> [Instructions to follow]:
Print the data exactly. Omit the pictures.

> [Exercise data]:
= = = = =

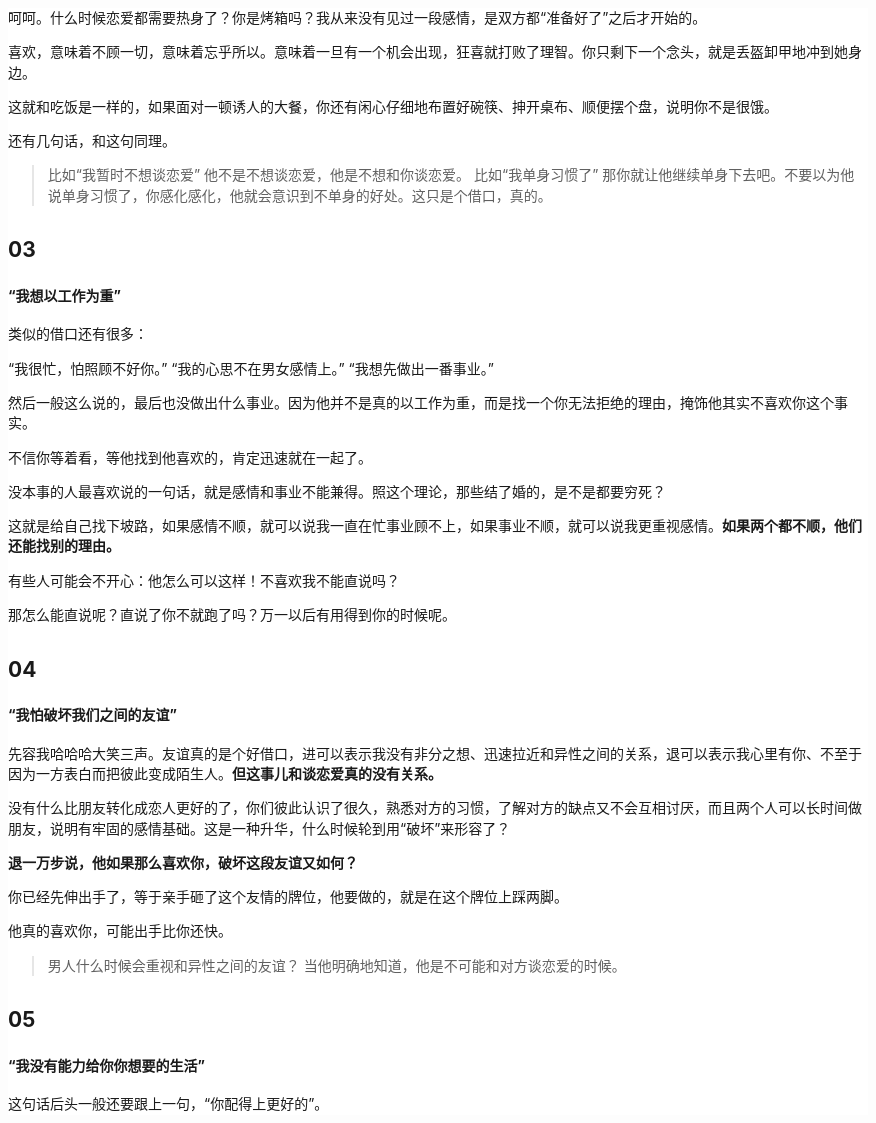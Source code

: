 呵呵。什么时候恋爱都需要热身了？你是烤箱吗？我从来没有见过一段感情，是双方都“准备好了”之后才开始的。

喜欢，意味着不顾一切，意味着忘乎所以。意味着一旦有一个机会出现，狂喜就打败了理智。你只剩下一个念头，就是丢盔卸甲地冲到她身边。

这就和吃饭是一样的，如果面对一顿诱人的大餐，你还有闲心仔细地布置好碗筷、抻开桌布、顺便摆个盘，说明你不是很饿。

还有几句话，和这句同理。

> 比如“我暂时不想谈恋爱”
> 他不是不想谈恋爱，他是不想和你谈恋爱。
> 比如“我单身习惯了”
> 那你就让他继续单身下去吧。不要以为他说单身习惯了，你感化感化，他就会意识到不单身的好处。这只是个借口，真的。

## 03

#### “我想以工作为重”

类似的借口还有很多：

“我很忙，怕照顾不好你。”
“我的心思不在男女感情上。”
“我想先做出一番事业。”

然后一般这么说的，最后也没做出什么事业。因为他并不是真的以工作为重，而是找一个你无法拒绝的理由，掩饰他其实不喜欢你这个事实。

不信你等着看，等他找到他喜欢的，肯定迅速就在一起了。

没本事的人最喜欢说的一句话，就是感情和事业不能兼得。照这个理论，那些结了婚的，是不是都要穷死？

这就是给自己找下坡路，如果感情不顺，就可以说我一直在忙事业顾不上，如果事业不顺，就可以说我更重视感情。**如果两个都不顺，他们还能找别的理由。**

有些人可能会不开心：他怎么可以这样！不喜欢我不能直说吗？

那怎么能直说呢？直说了你不就跑了吗？万一以后有用得到你的时候呢。

## 04

#### “我怕破坏我们之间的友谊”

先容我哈哈哈大笑三声。友谊真的是个好借口，进可以表示我没有非分之想、迅速拉近和异性之间的关系，退可以表示我心里有你、不至于因为一方表白而把彼此变成陌生人。**但这事儿和谈恋爱真的没有关系。**

没有什么比朋友转化成恋人更好的了，你们彼此认识了很久，熟悉对方的习惯，了解对方的缺点又不会互相讨厌，而且两个人可以长时间做朋友，说明有牢固的感情基础。这是一种升华，什么时候轮到用“破坏”来形容了？

**退一万步说，他如果那么喜欢你，破坏这段友谊又如何？**

你已经先伸出手了，等于亲手砸了这个友情的牌位，他要做的，就是在这个牌位上踩两脚。

他真的喜欢你，可能出手比你还快。

> 男人什么时候会重视和异性之间的友谊？
> 当他明确地知道，他是不可能和对方谈恋爱的时候。

## 05

#### “我没有能力给你你想要的生活”

这句话后头一般还要跟上一句，“你配得上更好的”。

= = = = =

> [Completed exercise]:
Source code

: 呵呵。什么时候恋爱都需要热身了？你是烤箱吗？我从来没有见过一段感情，是双方都“准备好了”之后才开始的。

喜欢，意味着不顾一切，意味着忘乎所以。意味着一旦有一个机会出现，狂喜就打败了理智。你只剩下一个念头，就是丢盔卸甲地冲到她身边。

这就和吃饭是一样的，如果面对一顿诱人的大餐，你还有闲心仔细地布置好碗筷、抻开桌布、顺便摆个盘，说明你不是很饿。

还有几句话，和这句同理。

> 比如“我暂时不想谈恋爱”
> 他不是不想谈恋爱，他是不想和你谈恋爱。
> 比如“我单身习惯了”
> 那你就让他继续单身下去吧。不要以为他说单身习惯了，你感化感化，他就会意识到不单身的好处。这只是个借口，真的。

## 03

#### “我想以工作为重”

类似的借口还有很多：

“我很忙，怕照顾不好你。”
“我的心思不在男女感情上。”
“我想先做出一番事业。”

然后一般这么说的，最后也没做出什么事业。因为他并不是真的以工作为重，而是找一个你无法拒绝的理由，掩饰他其实不喜欢你这个事实。

不信你等着看，等他找到他喜欢的，肯定迅速就在一起了。

没本事的人最喜欢说的一句话，就是感情和事业不能兼得。照这个理论，那些结了婚的，是不是都要穷死？

这就是给自己找下坡路，如果感情不顺，就可以说我一直在忙事业顾不上，如果事业不顺，就可以说我更重视感情。**如果两个都不顺，他们还能找别的理由。**

有些人可能会不开心：他怎么可以这样！不喜欢我不能直说吗？

那怎么能直说呢？直说了你不就跑了吗？万一以后有用得到你的时候呢。

## 04

#### “我怕破坏我们之间的友谊”

先容我哈哈哈大笑三声。友谊真的是个好借口，进可以表示我没有非分之想、迅速拉近和异性之间的关系，退可以表示我心里有你、不至于因为一方表白而把彼此变成陌生人。**但这事儿和谈恋爱真的没有关系。**

没有什么比朋友转化成恋人更好的了，你们彼此认识了很久，熟悉对方的习惯，了解对方的缺点又不会互相讨厌，而且两个人可以长时间做朋友，说明有牢固的感情基础。这是一种升华，什么时候轮到用“破坏”来形容了？

**退一万步说，他如果那么喜欢你，破坏这段友谊又如何？**

你已经先伸出手了，等于亲手砸了这个友情的牌位，他要做的，就是在这个牌位上踩两脚。

他真的喜欢你，可能出手比你还快。

> 男人什么时候会重视和异性之间的友谊？
> 当他明确地知道，他是不可能和对方谈恋爱的时候。

## 05

#### “我没有能力给你你想要的生活”

这句话后头一般还要跟上一句，“你配得上更好的”。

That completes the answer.